Stratigraphic Unit in Western Canada

Gething Formation is a stratigraphic unit of Lower Cretaceous (Aptian) age in the Western Canada Sedimentary Basin. It is present in northeastern British Columbia and western Alberta, and includes economically important coal deposits.

The formation is named for Gething Creek, a right tributary of the Peace River west of Hudson's Hope, and the nearby Gething Mountain. It was first described by F.H. McLearn in 1923 in the Peace River Canyon, an area that was partly inundated in 1968 by the Williston Lake after the construction of the W. A. C. Bennett Dam.

== Lithology ==
The formation consists of alternating units of sandstone and carbonaceous shale or mudstone with some coal seams and conglomerate beds. The sandstones are fine- to coarse-grained, brown weathering, and typically platy to thin bedded, although some are massive. Mudstones are blocky to rubbly, with little lamination. Shale and carbonaceous shale units are fissile and are commonly associated with the coal seams. The sediments are mostly of non-marine origin, deposited in deltaic and coastal plain settings.

== Distribution ==
The Gething Formation is present in the foothills of the Northern Rocky Mountains and adjacent areas of the plains, extending from the Peace River region in northeastern British Columbia to the Smoky River area of western Alberta. In the Peace River Country, it reaches a thickness of 550 m, while in the Smoky River area it is 75 m thick. North of the Peace River at Carbon Creek, it reaches 1000 m.
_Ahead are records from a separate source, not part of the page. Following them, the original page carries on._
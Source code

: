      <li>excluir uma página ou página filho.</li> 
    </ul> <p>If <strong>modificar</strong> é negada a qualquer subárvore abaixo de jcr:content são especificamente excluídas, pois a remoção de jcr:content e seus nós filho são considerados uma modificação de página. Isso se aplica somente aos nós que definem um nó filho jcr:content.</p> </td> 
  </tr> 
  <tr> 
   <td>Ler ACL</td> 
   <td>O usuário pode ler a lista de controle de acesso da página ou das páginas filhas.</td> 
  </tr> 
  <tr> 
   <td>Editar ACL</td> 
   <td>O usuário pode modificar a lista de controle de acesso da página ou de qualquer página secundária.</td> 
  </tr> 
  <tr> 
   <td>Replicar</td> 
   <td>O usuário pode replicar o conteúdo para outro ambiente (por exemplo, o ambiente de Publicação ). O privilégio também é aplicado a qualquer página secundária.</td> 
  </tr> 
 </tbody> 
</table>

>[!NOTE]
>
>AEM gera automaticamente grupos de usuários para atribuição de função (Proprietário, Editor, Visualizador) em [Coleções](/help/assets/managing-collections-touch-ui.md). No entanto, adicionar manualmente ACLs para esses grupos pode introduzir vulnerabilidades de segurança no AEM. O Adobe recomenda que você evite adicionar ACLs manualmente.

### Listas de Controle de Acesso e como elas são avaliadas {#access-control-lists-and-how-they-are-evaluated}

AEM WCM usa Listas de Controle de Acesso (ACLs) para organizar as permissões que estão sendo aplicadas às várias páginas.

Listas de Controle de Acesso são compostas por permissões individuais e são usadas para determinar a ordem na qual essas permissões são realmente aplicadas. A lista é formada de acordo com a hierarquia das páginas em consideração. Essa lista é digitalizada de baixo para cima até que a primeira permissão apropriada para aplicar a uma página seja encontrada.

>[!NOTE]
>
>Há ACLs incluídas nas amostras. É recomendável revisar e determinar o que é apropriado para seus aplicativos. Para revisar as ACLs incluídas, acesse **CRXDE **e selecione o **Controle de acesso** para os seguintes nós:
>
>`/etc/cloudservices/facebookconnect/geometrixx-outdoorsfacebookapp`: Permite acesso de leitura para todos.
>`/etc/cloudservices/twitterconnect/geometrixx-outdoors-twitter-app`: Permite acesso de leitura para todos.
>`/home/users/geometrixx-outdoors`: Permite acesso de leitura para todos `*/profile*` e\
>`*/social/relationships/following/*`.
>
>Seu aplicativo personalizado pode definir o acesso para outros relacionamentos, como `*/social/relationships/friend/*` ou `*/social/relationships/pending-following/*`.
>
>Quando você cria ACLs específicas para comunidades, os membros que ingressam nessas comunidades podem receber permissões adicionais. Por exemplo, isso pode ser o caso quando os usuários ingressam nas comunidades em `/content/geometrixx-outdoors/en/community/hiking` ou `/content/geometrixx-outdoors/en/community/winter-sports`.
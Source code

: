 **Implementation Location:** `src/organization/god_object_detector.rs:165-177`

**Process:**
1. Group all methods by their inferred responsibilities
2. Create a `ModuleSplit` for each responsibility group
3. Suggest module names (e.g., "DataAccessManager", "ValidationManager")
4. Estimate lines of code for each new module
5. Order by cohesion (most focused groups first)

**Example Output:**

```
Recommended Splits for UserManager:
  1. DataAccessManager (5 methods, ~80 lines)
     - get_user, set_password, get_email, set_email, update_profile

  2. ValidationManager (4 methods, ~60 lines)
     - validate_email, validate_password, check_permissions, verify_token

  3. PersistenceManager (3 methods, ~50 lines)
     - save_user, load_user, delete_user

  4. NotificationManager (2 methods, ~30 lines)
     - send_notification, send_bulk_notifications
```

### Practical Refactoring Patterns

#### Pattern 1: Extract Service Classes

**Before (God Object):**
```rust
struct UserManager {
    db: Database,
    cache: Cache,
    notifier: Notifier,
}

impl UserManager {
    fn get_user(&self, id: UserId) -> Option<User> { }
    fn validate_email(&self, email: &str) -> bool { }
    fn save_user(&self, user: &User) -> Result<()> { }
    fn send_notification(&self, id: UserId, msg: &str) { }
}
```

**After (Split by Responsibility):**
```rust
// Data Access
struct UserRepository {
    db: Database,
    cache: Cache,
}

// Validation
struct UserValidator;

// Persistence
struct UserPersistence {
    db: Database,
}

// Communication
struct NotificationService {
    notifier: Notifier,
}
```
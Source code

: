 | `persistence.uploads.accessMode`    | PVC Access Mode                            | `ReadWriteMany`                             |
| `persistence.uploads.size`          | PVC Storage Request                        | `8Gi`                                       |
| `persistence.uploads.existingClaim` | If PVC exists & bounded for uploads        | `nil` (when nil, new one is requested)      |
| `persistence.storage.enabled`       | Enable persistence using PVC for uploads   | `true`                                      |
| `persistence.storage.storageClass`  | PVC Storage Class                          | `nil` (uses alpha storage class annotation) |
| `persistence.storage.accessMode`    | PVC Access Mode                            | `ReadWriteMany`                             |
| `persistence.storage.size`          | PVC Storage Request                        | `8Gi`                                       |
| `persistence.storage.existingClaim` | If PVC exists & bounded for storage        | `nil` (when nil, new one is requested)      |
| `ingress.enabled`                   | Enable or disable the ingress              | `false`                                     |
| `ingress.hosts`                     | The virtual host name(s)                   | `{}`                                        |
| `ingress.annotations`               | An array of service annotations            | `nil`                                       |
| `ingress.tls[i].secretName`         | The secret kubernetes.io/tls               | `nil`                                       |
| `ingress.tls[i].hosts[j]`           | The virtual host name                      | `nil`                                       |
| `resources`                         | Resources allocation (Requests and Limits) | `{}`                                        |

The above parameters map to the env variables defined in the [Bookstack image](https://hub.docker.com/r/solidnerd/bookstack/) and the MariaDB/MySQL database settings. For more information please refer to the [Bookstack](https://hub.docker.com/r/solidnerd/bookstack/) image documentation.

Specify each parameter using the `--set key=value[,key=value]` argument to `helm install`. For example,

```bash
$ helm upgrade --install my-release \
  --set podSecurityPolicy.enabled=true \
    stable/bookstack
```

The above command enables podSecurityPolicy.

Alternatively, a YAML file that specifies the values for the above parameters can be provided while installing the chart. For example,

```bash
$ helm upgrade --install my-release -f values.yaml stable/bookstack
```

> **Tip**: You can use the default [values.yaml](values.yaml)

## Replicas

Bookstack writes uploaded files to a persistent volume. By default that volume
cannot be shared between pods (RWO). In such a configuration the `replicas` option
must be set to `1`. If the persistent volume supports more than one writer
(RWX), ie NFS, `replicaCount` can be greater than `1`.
== Relationship to other units ==
The Gething Formation is the uppermost unit of the Bullhead Group. It conformably overlies the Cadomin Formation and is disconformably overlain by the Bluesky Formation. It is correlated with the Gladstone Formation in the southern foothills, and is equivalent in age to the McMurray Formation that contains the Athabasca Oil Sands.

== Paleontology ==
Dinosaur footprints described from the formation include both carnivorous and herbivorous species.

Plant material is abundant, occurring as fossil leaves, stems, logs, stumps and rootlets. Ferns, cycads, Ginkgo and conifers are represented.

== Coal deposits ==
The Gething Formation contains coal seams that range from thin laminae to as much as 4.3 m thick. Coal rank ranges from low- to high-volatile bituminous, and the coal has good coking properties except where oxidized. It has been mined by underground methods near the Peace River west of Hudson's Hope and near the Sukunka River.